Kerry’s character

By Joseph Farah

The television ads for the Swift Boat Veterans for Truth are getting a great deal of attention.

But they’re not getting attention because millions of people are seeing paid advertisements.

They’re getting attention because they are newsworthy – even by the skewed standards of the pro-John Kerry, establishment press.

There’s a huge lesson here for those crafting laws about campaign financing that restrict the rights of ordinary Americans to participate in the national debate.

Had the Swift Boat Vets not made their commercials, would the nation be debating John Kerry’s character? Would the nation be aware of the many controversies involving Kerry’s abbreviated tour of duty in Vietnam? Would the nation be conscientiously revisiting Kerry’s outrageously anti-American, anti-military remarks and conduct upon returning from Vietnam? Would the No. 1 best-selling book in America be “Unfit for Command” by John O’Neill and Jerome Corsi?

I don’t think the answer to any of those questions would be a conclusive and resounding “yes.” And that strongly suggests to me that the Swift Boat Vet ads have played a pivotal role in the national debate this presidential election.

Would we, in a free society, have it any other way? Would we prefer to squelch debate? Would we prefer to put strict limits on what is discussed in a presidential election campaign? Would we prefer to have the two major-party candidates and their campaigns set the rules of engagement?

Those TV commercials, even though they did not get the airtime of MoveOn.org’s anti-George Bush ads, helped achieve a kind critical mass that propelled long-standing questions about John Kerry’s character and conduct to the front-burner of the national consciousness.

How did Kerry respond to this political crisis – and what does it suggest about the way he might govern as president?

  • He tried to prevent the ads from appearing.
  • He tried to smear those attacking him as paid, political partisans and liars.
  • He joked about it on Comedy Central.
  • He sent Max Cleland to deliver a message to the president at his ranch.
  • He spun, backtracked and changed his story.
  • He ordered his campaign to dig up “dirt” on the vets critical of him.

In short, he did just about everything except answer the specific charges and important, serious questions raised.
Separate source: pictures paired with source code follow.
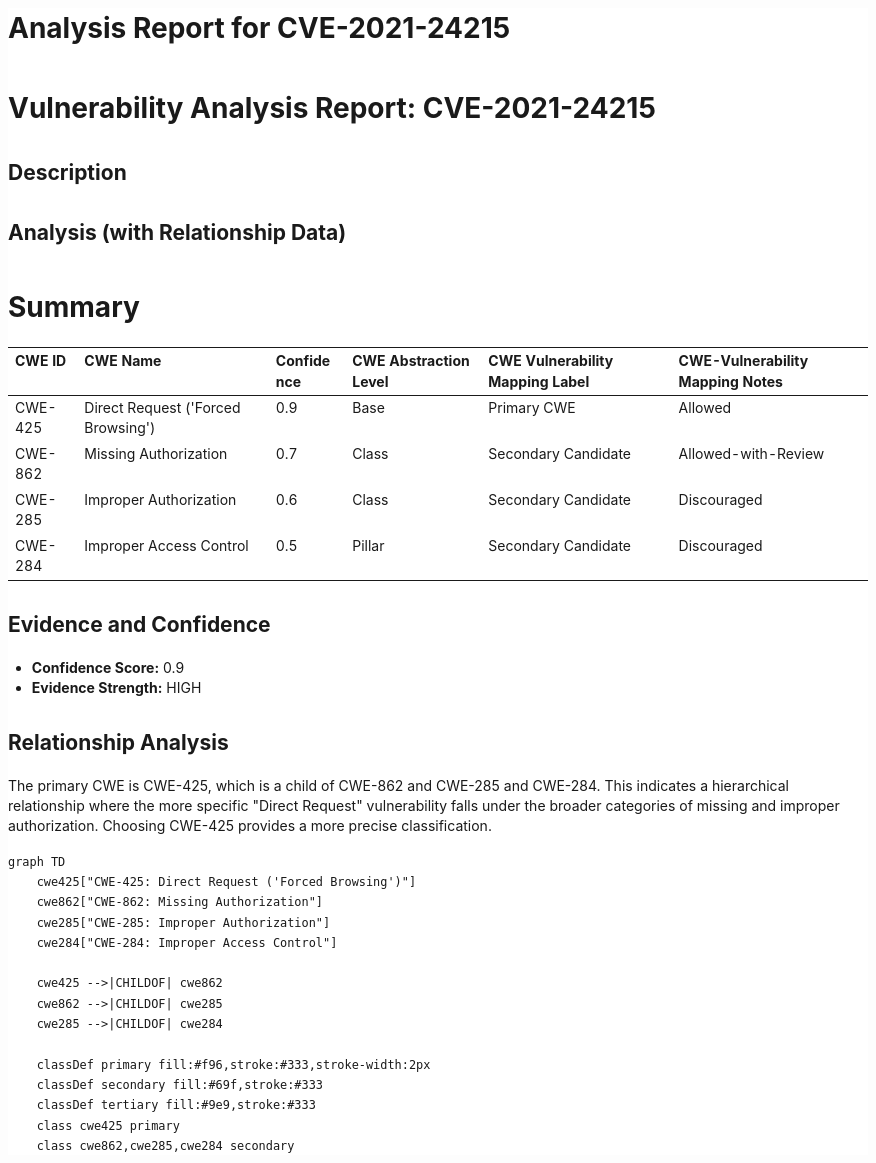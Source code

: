 # Analysis Report for CVE-2021-24215

# Vulnerability Analysis Report: CVE-2021-24215

## Description



## Analysis (with Relationship Data)

# Summary
| CWE ID  | CWE Name                                                                       | Confidence | CWE Abstraction Level | CWE Vulnerability Mapping Label | CWE-Vulnerability Mapping Notes |
| :-------- | :----------------------------------------------------------------------------- | :--------- | :---------------------- | :------------------------------ | :------------------------------ |
| CWE-425   | Direct Request ('Forced Browsing')                                             | 0.9        | Base                    | Primary CWE                     | Allowed                       |
| CWE-862   | Missing Authorization                                                          | 0.7        | Class                   | Secondary Candidate             | Allowed-with-Review           |
| CWE-285   | Improper Authorization                                                         | 0.6        | Class                   | Secondary Candidate             | Discouraged                    |
| CWE-284   | Improper Access Control                                                        | 0.5        | Pillar                  | Secondary Candidate             | Discouraged                    |

## Evidence and Confidence

*   **Confidence Score:** 0.9
*   **Evidence Strength:** HIGH

## Relationship Analysis
The primary CWE is CWE-425, which is a child of CWE-862 and CWE-285 and CWE-284. This indicates a hierarchical relationship where the more specific "Direct Request" vulnerability falls under the broader categories of missing and improper authorization. Choosing CWE-425 provides a more precise classification.

```mermaid
graph TD
    cwe425["CWE-425: Direct Request ('Forced Browsing')"]
    cwe862["CWE-862: Missing Authorization"]
    cwe285["CWE-285: Improper Authorization"]
    cwe284["CWE-284: Improper Access Control"]
    
    cwe425 -->|CHILDOF| cwe862
    cwe862 -->|CHILDOF| cwe285
    cwe285 -->|CHILDOF| cwe284

    classDef primary fill:#f96,stroke:#333,stroke-width:2px
    classDef secondary fill:#69f,stroke:#333
    classDef tertiary fill:#9e9,stroke:#333
    class cwe425 primary
    class cwe862,cwe285,cwe284 secondary
```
Why? Does this tell us something about John Kerry? Does this give us any insight into how he would deal with crises as president? If he tried to “kill the messenger” as a candidate, what will he do as president?

The way Kerry has responded is most reminiscent of the behavior of another recent president. When critics like me revealed dark and ugly little secrets about former President Clinton, he used all the power – legitimate and illegitimate – of his office to destroy his “enemies.” The White House kept dossiers on us and distributed their lies and deceptions to friendly reporters only too willing to do their political bidding. Clinton even used the Internal Revenue Service’s audit power to target those who refused to buckle under other extraordinary pressures.

I suggest to you Kerry has the same personality, the same character, the same blind ambition, the same lack of respect for the law and morality.

Just imagine the squealing you would have heard from Kerry if former President Nixon had used the immense power of the White House to stop Kerry from raising his issues in 1971. Imagine the outcry. Imagine the whining and the groaning and the gnashing of teeth we would have heard.

And Nixon must have been sorely tempted given that Kerry was accusing him of conducting a policy of genocidal war crimes.

How ironic that Kerry came to the national attention 33 years ago by championing the complaints of 150 “Vietnam vets,” many of them phony, of course, while now he’s doing everything in his power to stifle the free expression of 254 real Vietnam vets.

Kerry’s reaction says almost as much about his character – or lack thereof – as do his own phony military record, his own treasonous statements in 1971, his own failed political record and his own unfamiliarity with the truth.